One of the UK's most notorious criminals, timeshare fraudster John "Goldfinger" Palmer, today launched a High Court battle for the right to go to an open prison.

Palmer was in court as his lawyers condemned the decision to revoke his move to Springhill Prison, Bucks, as "irrational and unfair".

Springhill focuses on preparing and training prisoners for release.

Palmer, who is currently at Highdown in Sutton, Surrey, was due to be moved to Springhill last year.

Mr Justice Collins, sitting in London, was told he had now paid a £2.2 million compensation order.

Home Secretary David Blunkett is opposing his application for judicial review on the grounds that he could not be trusted and remains an escape risk.

Palmer, 54, of Bath, was jailed for eight years at the Old Bailey in May 2001 for conspiracy to defraud in one of the biggest timeshare frauds to be uncovered.

A £33 million confiscation order was imposed on him, but it was overturned by the appeal court on the basis there had been crucial flaws in the procedure followed.

Later the Lord Chief Justice, Lord Woolf, sitting with four other appeal court judges, ruled that the court had misunderstood and misapplied the law and Palmer's case had been wrongly decided.

Lord Woolf said he hoped the decision would put an end to the "string of appeals" against conviction orders sparked by the Palmer case.

But Palmer was still allowed to keep the money as the original decision to quash his confiscation order could not be overturned.

Palmer defended himself throughout his fraud trial and claimed he was a legitimate businessman, not involved in anything fraudulent.

He maintained that he had been persecuted by the police after a jury acquitted him of handling gold from the 1983 £26 million Brink's-Mat bullion robbery at Heathrow airport.

The case earned him notoriety and the nickname Goldfinger.

He moved to Tenerife to set up his timeshare business in the 1980s.

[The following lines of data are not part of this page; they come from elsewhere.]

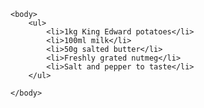 <html>
    <head>
        <title>Unordered List</title>
    </head>

    <body>
        <ul>
            <li>1kg King Edward potatoes</li>
            <li>100ml milk</li>
            <li>50g salted butter</li>
            <li>Freshly grated nutmeg</li>
            <li>Salt and pepper to taste</li>
        </ul>
        
    </body>

</html>
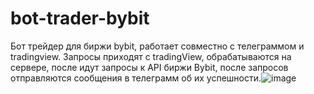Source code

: # bot-trader-bybit

Бот трейдер для биржи bybit, работает совместно с телеграммом и tradingview. Запросы приходят с tradingView, обрабатываются на сервере, после идут запросы к API биржи Bybit, после запросов отправляются сообщения в телеграмм об их успешности.![image](https://github.com/cannt39t/bot-trader-bybit/assets/102318358/c33b10a2-9cba-4c8c-b293-e730430ace37)
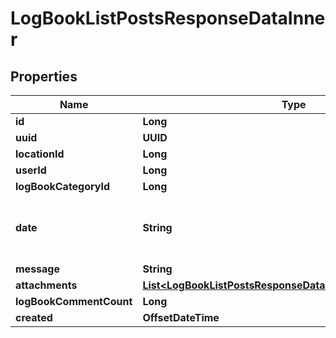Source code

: 

# LogBookListPostsResponseDataInner


## Properties

| Name | Type | Description | Notes |
|------------ | ------------- | ------------- | -------------|
|**id** | **Long** |  |  |
|**uuid** | **UUID** |  |  |
|**locationId** | **Long** |  |  |
|**userId** | **Long** |  |  |
|**logBookCategoryId** | **Long** |  |  |
|**date** | **String** | The posted date. Format YYYY-MM-DD |  |
|**message** | **String** |  |  |
|**attachments** | [**List&lt;LogBookListPostsResponseDataInnerAttachmentsInner&gt;**](LogBookListPostsResponseDataInnerAttachmentsInner.md) |  |  |
|**logBookCommentCount** | **Long** |  |  |
|**created** | **OffsetDateTime** |  |  |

Palmer's lover Christine Ketley, of Brentwood, Essex, was also convicted of conspiracy to defraud.

Today his QC Alan Newman said Palmer had initially been held in category B, then C and was reduced to category D in November last year.

In accordance with standard practice, arrangements were made for him to be allocated to an open prison, but then he was told the move had been blocked and he was being re-categorised to C.

The QC argued there was no proper basis for the decision to prevent Palmer's re-allocation to open conditions. The decision was taken unfairly and flawed by procedural irregularity.

Jenni Richards, appearing for the Home Secretary, is expected to argue that the judgment of the prison authorities was that Palmer could not be trusted in open conditions and did represent a serious risk of escape.